• _To do_: Search the records for the string "article" and copy every line in which it appears.
'''
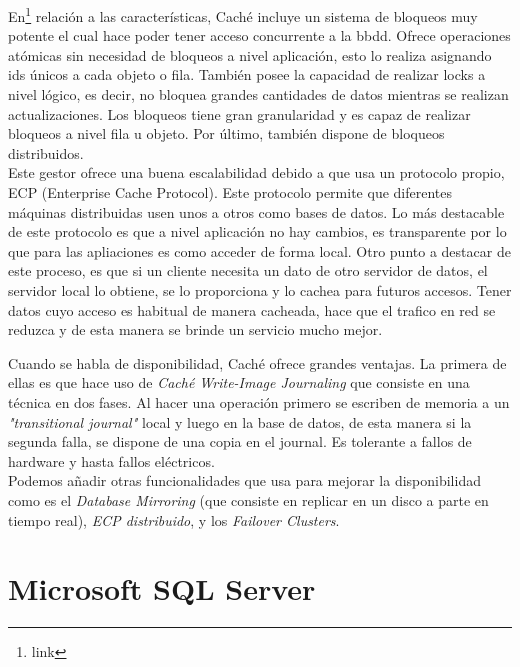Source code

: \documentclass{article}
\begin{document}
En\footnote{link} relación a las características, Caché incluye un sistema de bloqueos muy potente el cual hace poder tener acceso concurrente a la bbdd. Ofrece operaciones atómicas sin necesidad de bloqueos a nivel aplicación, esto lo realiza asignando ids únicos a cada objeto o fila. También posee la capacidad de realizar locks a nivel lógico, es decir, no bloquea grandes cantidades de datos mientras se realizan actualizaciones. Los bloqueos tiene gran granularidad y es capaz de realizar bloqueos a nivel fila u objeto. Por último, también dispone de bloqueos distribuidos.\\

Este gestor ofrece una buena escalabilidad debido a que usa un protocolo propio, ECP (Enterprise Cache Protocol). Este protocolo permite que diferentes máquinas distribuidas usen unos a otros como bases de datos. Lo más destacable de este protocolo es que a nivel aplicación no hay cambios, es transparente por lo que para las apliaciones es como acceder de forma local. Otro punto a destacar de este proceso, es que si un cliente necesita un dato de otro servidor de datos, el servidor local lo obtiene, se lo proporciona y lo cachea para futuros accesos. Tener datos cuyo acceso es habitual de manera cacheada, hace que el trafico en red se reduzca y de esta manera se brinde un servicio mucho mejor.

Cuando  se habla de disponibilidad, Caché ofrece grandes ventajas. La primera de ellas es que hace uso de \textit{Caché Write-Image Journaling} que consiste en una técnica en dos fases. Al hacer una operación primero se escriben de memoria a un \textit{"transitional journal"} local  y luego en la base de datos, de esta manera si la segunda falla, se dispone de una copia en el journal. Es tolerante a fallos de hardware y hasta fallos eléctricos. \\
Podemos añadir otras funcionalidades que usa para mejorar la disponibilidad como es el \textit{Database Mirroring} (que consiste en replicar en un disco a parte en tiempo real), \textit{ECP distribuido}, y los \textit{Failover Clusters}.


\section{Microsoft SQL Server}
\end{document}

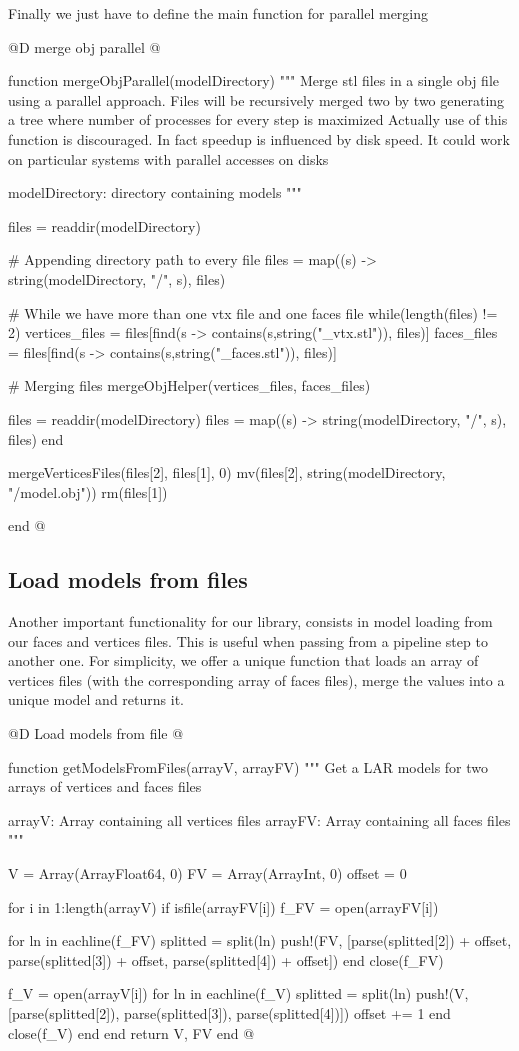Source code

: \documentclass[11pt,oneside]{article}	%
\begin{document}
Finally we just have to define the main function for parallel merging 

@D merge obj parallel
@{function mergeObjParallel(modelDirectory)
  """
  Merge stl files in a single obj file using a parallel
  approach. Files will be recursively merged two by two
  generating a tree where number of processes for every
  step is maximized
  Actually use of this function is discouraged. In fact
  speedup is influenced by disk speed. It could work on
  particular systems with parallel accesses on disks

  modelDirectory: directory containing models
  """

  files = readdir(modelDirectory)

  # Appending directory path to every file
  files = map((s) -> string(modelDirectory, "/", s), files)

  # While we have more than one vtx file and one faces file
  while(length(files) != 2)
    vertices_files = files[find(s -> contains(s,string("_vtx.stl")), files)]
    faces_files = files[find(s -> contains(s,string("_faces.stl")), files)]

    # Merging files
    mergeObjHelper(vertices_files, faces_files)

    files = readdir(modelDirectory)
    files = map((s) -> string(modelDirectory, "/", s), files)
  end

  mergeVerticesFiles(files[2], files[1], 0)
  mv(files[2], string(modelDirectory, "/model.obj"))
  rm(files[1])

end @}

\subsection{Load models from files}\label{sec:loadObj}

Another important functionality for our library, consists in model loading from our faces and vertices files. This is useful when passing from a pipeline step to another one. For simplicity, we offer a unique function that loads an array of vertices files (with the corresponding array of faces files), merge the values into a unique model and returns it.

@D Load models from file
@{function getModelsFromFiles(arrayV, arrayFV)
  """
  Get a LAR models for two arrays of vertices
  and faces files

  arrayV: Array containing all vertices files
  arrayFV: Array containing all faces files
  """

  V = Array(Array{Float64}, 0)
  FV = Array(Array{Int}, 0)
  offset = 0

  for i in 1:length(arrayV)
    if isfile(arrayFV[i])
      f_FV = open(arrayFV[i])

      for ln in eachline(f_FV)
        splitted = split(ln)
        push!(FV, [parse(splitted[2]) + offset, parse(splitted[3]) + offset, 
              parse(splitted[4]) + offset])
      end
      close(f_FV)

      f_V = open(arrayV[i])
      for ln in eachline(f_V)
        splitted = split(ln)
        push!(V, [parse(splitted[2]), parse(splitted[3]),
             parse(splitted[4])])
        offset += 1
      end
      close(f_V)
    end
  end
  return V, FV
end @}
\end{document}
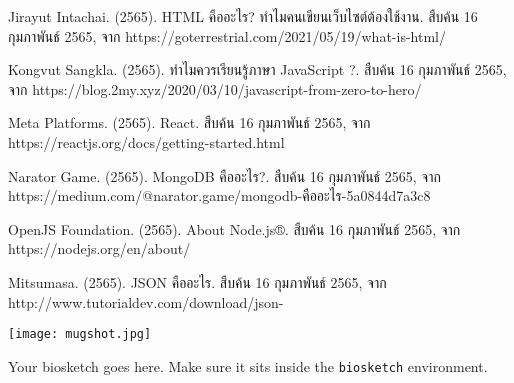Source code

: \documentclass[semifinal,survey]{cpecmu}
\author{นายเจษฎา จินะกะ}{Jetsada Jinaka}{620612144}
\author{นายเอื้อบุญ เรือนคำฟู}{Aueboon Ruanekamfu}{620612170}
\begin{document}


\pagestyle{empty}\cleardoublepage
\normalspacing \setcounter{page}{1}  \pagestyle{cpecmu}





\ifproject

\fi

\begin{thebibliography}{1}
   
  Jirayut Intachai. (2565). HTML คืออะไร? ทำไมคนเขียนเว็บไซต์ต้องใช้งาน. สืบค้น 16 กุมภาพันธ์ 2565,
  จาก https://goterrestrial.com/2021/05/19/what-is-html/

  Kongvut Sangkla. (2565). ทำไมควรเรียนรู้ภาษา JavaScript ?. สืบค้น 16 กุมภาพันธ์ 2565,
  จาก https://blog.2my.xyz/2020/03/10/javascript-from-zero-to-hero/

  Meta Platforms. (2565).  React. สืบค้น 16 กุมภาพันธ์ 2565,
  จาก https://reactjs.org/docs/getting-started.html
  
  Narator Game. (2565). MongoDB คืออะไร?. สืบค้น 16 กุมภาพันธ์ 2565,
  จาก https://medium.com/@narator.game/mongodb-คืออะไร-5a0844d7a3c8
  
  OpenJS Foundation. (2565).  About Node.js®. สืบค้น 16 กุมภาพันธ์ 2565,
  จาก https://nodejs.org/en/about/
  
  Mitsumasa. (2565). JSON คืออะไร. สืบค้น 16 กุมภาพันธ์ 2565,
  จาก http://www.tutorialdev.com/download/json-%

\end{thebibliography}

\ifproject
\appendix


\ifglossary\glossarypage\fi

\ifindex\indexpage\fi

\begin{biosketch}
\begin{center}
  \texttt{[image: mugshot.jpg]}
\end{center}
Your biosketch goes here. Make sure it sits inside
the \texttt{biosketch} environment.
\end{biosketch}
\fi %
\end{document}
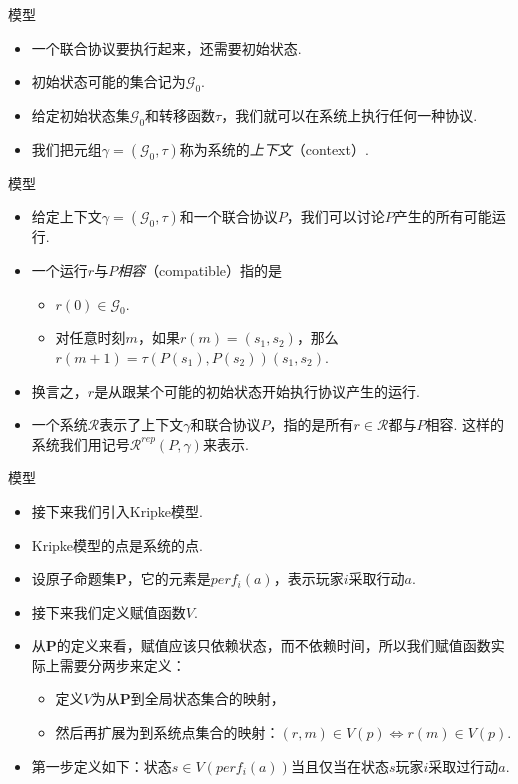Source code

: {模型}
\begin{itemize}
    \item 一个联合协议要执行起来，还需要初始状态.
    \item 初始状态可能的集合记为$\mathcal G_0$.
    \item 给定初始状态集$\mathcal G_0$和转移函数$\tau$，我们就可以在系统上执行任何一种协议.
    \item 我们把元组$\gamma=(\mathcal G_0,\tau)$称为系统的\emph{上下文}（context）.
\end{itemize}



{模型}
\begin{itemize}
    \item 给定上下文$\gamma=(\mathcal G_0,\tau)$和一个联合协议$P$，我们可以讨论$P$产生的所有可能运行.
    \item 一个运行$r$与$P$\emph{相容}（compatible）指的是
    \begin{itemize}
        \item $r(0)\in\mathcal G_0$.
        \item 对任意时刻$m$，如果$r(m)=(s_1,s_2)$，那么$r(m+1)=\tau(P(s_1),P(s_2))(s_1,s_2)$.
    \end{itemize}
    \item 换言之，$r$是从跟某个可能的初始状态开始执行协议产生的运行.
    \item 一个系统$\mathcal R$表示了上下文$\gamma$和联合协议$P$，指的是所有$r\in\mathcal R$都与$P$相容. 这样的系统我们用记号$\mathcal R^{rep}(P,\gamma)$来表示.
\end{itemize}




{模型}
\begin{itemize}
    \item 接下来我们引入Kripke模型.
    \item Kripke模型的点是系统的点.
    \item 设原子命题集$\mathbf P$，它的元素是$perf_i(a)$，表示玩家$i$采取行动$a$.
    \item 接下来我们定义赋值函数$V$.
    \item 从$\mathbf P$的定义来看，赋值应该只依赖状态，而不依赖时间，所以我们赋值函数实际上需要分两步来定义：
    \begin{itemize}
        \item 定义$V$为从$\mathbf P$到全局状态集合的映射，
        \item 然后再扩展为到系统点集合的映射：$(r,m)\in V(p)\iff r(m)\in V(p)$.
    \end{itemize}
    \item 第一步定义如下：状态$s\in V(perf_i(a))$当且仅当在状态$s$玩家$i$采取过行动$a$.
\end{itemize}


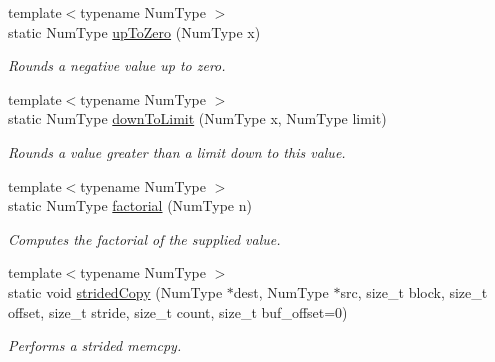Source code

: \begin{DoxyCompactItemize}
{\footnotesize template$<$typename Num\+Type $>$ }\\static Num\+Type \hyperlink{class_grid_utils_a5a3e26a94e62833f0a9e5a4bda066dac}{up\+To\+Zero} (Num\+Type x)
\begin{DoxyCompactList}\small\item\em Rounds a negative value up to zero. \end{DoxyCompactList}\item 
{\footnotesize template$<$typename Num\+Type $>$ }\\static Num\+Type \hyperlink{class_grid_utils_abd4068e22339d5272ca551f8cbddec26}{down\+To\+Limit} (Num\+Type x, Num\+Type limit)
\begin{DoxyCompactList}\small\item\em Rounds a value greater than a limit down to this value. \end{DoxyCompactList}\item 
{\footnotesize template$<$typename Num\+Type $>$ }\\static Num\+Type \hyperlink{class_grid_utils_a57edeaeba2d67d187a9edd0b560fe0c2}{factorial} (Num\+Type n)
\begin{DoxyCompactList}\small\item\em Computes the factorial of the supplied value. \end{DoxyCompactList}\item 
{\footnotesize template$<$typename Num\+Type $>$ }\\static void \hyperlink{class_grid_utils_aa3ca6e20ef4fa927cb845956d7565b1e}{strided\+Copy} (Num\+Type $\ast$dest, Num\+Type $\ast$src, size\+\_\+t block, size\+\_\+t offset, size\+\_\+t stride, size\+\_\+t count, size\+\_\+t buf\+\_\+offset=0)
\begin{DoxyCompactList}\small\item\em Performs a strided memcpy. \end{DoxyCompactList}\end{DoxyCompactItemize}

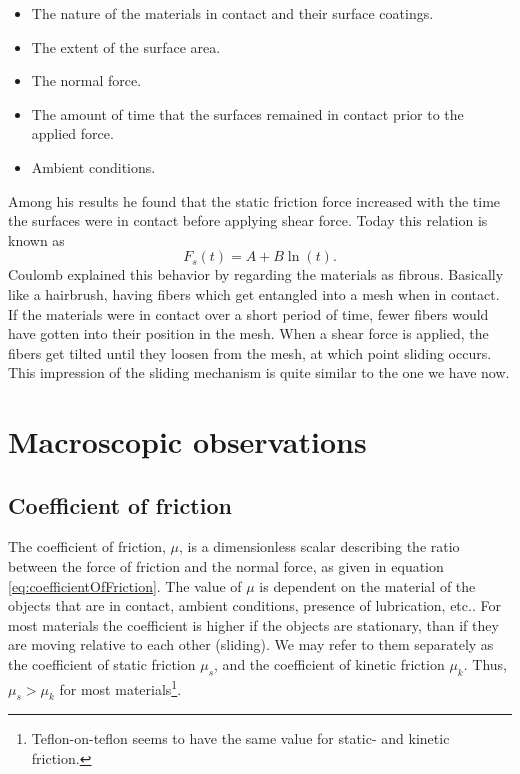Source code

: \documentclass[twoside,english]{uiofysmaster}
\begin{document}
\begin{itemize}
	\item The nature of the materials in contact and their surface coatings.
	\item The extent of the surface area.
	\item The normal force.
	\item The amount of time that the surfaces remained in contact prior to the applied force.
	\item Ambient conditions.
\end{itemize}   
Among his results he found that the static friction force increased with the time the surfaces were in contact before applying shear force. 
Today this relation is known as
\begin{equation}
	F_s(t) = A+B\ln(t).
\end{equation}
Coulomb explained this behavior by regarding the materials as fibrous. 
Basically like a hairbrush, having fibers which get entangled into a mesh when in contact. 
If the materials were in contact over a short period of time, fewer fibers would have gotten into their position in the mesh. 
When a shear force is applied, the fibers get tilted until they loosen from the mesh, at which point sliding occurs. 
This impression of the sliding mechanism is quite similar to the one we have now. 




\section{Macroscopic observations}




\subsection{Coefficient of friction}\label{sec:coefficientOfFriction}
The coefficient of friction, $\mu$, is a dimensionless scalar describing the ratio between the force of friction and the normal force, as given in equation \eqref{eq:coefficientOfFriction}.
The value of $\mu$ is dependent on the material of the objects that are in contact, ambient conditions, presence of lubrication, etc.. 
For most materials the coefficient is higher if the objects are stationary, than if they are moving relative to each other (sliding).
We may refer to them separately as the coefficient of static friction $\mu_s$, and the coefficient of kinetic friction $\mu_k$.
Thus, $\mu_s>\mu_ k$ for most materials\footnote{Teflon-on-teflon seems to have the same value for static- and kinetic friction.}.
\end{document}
'''
• _Your response_:
: \documentclass{article}
: \documentclass[11pt,oneside]{article}	%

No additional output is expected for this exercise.